▸ Work order:
For the records below, tally the lines that include the word "setdefault" and report the number alone.

▸ Task inputs:

****************

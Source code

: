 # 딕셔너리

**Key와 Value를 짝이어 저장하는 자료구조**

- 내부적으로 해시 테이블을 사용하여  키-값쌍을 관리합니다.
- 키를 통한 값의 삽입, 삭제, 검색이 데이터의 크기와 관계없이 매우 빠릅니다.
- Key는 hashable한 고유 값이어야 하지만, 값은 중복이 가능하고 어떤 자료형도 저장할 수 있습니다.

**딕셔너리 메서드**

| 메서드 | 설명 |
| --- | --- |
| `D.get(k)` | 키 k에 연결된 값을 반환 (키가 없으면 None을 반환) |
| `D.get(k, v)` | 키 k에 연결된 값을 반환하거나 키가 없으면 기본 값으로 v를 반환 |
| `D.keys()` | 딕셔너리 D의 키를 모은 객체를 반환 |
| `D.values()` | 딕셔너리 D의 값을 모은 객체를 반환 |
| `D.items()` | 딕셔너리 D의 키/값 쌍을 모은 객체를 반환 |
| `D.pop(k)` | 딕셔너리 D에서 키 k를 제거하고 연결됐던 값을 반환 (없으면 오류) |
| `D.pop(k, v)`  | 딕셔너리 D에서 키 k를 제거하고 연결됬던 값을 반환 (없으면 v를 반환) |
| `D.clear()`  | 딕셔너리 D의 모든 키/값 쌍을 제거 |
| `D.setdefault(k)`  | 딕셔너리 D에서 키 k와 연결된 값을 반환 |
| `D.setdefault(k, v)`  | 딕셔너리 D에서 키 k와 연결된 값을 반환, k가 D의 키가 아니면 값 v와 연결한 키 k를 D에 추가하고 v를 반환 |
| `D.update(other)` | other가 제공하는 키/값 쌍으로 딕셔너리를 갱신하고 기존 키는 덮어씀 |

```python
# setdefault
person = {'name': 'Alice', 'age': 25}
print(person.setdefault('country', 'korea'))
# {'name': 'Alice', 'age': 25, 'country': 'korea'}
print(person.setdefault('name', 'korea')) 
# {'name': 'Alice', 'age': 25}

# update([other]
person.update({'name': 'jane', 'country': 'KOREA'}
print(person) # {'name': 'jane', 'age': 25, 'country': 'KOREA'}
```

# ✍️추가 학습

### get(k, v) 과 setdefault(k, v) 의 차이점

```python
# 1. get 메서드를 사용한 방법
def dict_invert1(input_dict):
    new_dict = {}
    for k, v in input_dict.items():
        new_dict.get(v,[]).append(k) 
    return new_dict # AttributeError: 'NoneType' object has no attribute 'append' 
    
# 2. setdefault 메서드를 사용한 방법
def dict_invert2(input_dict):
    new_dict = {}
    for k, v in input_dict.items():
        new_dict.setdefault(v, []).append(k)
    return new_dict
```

****************

▸ Answer to this exercise:
8